Python Multiprocessing.Pool lazy iteration

Gabe picture Gabe · Mar 15, 2011 · Viewed 20.4k times · Source

I'm wondering about the way that python's Multiprocessing.Pool class works with map, imap, and map_async. My particular problem is that I want to map on an iterator that creates memory-heavy objects, and don't want all these objects to be generated into memory at the same time. I wanted to see if the various map() functions would wring my iterator dry, or intelligently call the next() function only as child processes slowly advanced, so I hacked up some tests as such:

def g():
  for el in xrange(100):
    print el
    yield el

def f(x):
  time.sleep(1)
  return x*x

if __name__ == '__main__':
  pool = Pool(processes=4)              # start 4 worker processes
  go = g()
  g2 = pool.imap(f, go)
  g2.next()

And so on with map, imap, and map_async. This is the most flagrant example however, as simply calling next() a single time on g2 prints out all my elements from my generator g(), whereas if imap were doing this 'lazily' I would expect it to only call go.next() once, and therefore print out only '1'.
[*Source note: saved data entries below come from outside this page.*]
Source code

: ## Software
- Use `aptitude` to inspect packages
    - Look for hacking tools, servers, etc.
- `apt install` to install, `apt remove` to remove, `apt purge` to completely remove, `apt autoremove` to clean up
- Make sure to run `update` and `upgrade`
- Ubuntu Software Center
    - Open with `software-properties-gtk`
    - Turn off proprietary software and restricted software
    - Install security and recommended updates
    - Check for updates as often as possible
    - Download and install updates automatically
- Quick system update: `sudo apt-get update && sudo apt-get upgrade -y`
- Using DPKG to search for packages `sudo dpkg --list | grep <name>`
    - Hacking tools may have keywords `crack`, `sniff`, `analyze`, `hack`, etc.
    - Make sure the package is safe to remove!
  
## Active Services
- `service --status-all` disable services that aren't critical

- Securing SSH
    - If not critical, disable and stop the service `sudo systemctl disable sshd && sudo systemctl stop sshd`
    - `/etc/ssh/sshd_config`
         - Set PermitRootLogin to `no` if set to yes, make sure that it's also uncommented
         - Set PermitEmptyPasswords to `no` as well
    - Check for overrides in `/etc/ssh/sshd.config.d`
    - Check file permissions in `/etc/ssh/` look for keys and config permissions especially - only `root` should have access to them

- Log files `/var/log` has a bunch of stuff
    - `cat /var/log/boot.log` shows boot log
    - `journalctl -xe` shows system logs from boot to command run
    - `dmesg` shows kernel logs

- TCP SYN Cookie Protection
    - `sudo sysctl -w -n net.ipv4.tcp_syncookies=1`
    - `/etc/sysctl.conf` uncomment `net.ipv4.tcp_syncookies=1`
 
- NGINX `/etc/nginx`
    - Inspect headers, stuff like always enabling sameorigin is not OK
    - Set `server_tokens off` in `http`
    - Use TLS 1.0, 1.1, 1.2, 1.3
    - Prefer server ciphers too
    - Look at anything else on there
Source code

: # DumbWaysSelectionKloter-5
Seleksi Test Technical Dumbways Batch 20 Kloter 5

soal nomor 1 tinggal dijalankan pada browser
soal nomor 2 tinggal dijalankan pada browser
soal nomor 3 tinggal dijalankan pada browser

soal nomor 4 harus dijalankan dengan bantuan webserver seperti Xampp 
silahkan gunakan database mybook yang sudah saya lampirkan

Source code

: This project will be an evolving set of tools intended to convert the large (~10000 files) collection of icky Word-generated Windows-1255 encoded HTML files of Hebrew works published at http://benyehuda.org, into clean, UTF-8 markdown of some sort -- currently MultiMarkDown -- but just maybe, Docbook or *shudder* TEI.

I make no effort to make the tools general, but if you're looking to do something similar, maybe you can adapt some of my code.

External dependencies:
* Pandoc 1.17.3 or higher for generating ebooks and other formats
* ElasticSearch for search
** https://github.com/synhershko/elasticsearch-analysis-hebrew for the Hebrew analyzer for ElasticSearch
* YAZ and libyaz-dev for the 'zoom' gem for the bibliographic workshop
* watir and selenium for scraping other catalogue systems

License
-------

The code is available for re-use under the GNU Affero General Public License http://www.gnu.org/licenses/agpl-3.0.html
Can someone clear up what is happening, and if there is some way to have the process pool 'lazily' evaluate the iterator as needed?

Thanks,

Gabe

Answer

unutbu picture unutbu · Mar 16, 2011

Let's look at the end of the program first.
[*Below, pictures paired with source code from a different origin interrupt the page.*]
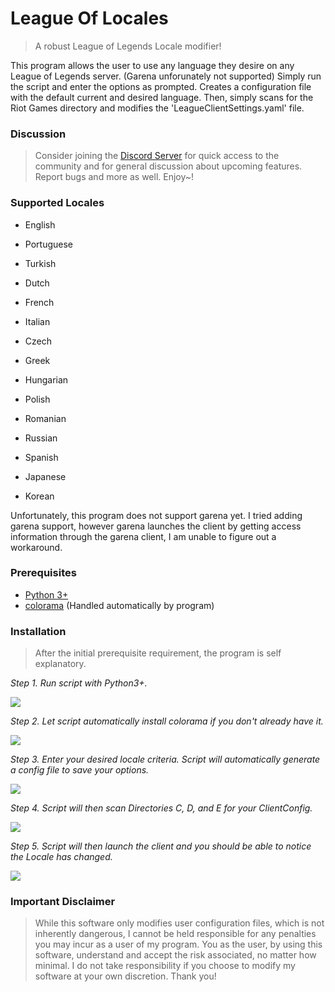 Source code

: # League Of Locales
 > A robust League of Legends Locale modifier!


This program allows the user to use any language they desire on any League of Legends server. (Garena unforunately not supported)
Simply run the script and enter the options as prompted. Creates a configuration file with the 
default current and desired language. Then, simply scans for the Riot Games directory and modifies
the 'LeagueClientSettings.yaml' file.

### Discussion
>Consider joining the [Discord Server](https://discord.gg/4hajzDQ) for quick access to the community and for general discussion about 
upcoming features. Report bugs and more as well. Enjoy~!

### Supported Locales

* English

* Portuguese

* Turkish

* Dutch

* French

* Italian

* Czech

* Greek

* Hungarian

* Polish

* Romanian

* Russian

* Spanish

* Japanese

* Korean

Unfortunately, this program does not support garena yet. I tried adding garena support, however garena launches the client by getting access information through the garena client, I am unable to figure out a workaround.

### Prerequisites
* [Python 3+](https://www.python.org/downloads/)
* [colorama](https://pypi.org/project/colorama/) (Handled automatically by program)

### Installation
> After the initial prerequisite requirement, the program is self explanatory.
>

*Step 1. Run script with Python3+.*

![](https://cdn.discordapp.com/attachments/679049093913378822/679188714731208704/69958a0534d53d5e4a62dbf5474226f6.png)

*Step 2. Let script automatically install colorama if you don't already have it.*

![](https://cdn.discordapp.com/attachments/679049093913378822/679189326222852106/559e4d17298f3e4a00ada27a1fc4d71b.png)

*Step 3. Enter your desired locale criteria. Script will automatically generate a config file to save your options.*

![](https://cdn.discordapp.com/attachments/679049093913378820/679187643325480990/96ab1e4a0f827b2a21264675315b6556.png)

*Step 4. Script will then scan Directories C, D, and E for your ClientConfig.*

![](https://cdn.discordapp.com/attachments/679049093913378822/679190267361755136/b352a22ad1584cd22e5e32ec1d7f853f.png)

*Step 5. Script will then launch the client and you should be able to notice the Locale has changed.*

![](https://cdn.discordapp.com/attachments/679049093913378822/679190951176044545/c4629114b6a8bb2b0499bce2017e1bd3.png)

### Important Disclaimer
> While this software only modifies user configuration files, which is not inherently dangerous, I cannot be held 
>responsible for any penalties you may incur as a user of my program. You as the user, by using this software, 
>understand and accept the risk associated, no matter how minimal. I do not take responsibility if you choose to modify 
>my software at your own discretion. Thank you!
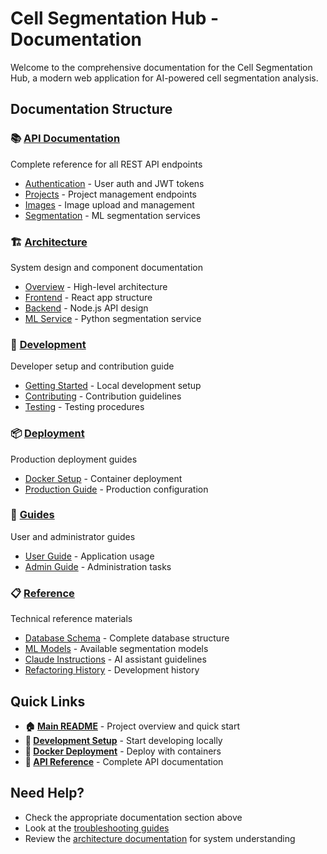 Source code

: # Cell Segmentation Hub - Documentation

Welcome to the comprehensive documentation for the Cell Segmentation Hub, a modern web application for AI-powered cell segmentation analysis.

## Documentation Structure

### 📚 [API Documentation](./api/)
Complete reference for all REST API endpoints
- [Authentication](./api/authentication.md) - User auth and JWT tokens
- [Projects](./api/projects.md) - Project management endpoints
- [Images](./api/images.md) - Image upload and management
- [Segmentation](./api/segmentation.md) - ML segmentation services

### 🏗️ [Architecture](./architecture/)
System design and component documentation
- [Overview](./architecture/README.md) - High-level architecture
- [Frontend](./architecture/frontend.md) - React app structure
- [Backend](./architecture/backend.md) - Node.js API design
- [ML Service](./architecture/ml-service.md) - Python segmentation service

### 🚀 [Development](./development/)
Developer setup and contribution guide
- [Getting Started](./development/getting-started.md) - Local development setup
- [Contributing](./development/contributing.md) - Contribution guidelines
- [Testing](./development/testing.md) - Testing procedures

### 📦 [Deployment](./deployment/)
Production deployment guides
- [Docker Setup](./deployment/docker.md) - Container deployment
- [Production Guide](./deployment/production.md) - Production configuration

### 📖 [Guides](./guides/)
User and administrator guides
- [User Guide](./guides/user-guide.md) - Application usage
- [Admin Guide](./guides/admin-guide.md) - Administration tasks

### 📋 [Reference](./reference/)
Technical reference materials
- [Database Schema](./reference/database-schema.md) - Complete database structure
- [ML Models](./reference/ml-models.md) - Available segmentation models
- [Claude Instructions](./reference/claude-instructions.md) - AI assistant guidelines
- [Refactoring History](./reference/refactoring-summary.md) - Development history

## Quick Links

- **🏠 [Main README](../README.md)** - Project overview and quick start
- **🔧 [Development Setup](./development/getting-started.md)** - Start developing locally
- **🐳 [Docker Deployment](./deployment/docker.md)** - Deploy with containers
- **📡 [API Reference](./api/README.md)** - Complete API documentation

## Need Help?

- Check the appropriate documentation section above
- Look at the [troubleshooting guides](./development/testing.md)
- Review the [architecture documentation](./architecture/) for system understanding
The multiprocessing module uses atexit to call multiprocessing.util._exit_function when your program ends.

If you remove g2.next(), your program ends quickly.

The _exit_function eventually calls Pool._terminate_pool. The main thread changes the state of pool._task_handler._state from RUN to TERMINATE. Meanwhile the pool._task_handler thread is looping in Pool._handle_tasks and bails out when it reaches the condition

            if thread._state:
                debug('task handler found thread._state != RUN')
                break

(See /usr/lib/python2.6/multiprocessing/pool.py)

This is what stops the task handler from fully consuming your generator, g(). If you look in Pool._handle_tasks you'll see

        for i, task in enumerate(taskseq):
            ...
            try:
                put(task)
            except IOError:
                debug('could not put task on queue')
                break

This is the code which consumes your generator. (taskseq is not exactly your generator, but as taskseq is consumed, so is your generator.)

In contrast, when you call g2.next() the main thread calls IMapIterator.next, and waits when it reaches self._cond.wait(timeout).

That the main thread is waiting instead of calling _exit_function is what allows the task handler thread to run normally, which means fully consuming the generator as it puts tasks in the workers' inqueue in the Pool._handle_tasks function.

The bottom line is that all Pool map functions consume the entire iterable that it is given. If you'd like to consume the generator in chunks, you could do this instead:

import multiprocessing as mp
import itertools
import time


def g():
    for el in xrange(50):
        print el
        yield el


def f(x):
    time.sleep(1)
    return x * x

if __name__ == '__main__':
    pool = mp.Pool(processes=4)              # start 4 worker processes
    go = g()
    result = []
    N = 11
    while True:
        g2 = pool.map(f, itertools.islice(go, N))
        if g2:
            result.extend(g2)
            time.sleep(1)
        else:
            break
    print(result)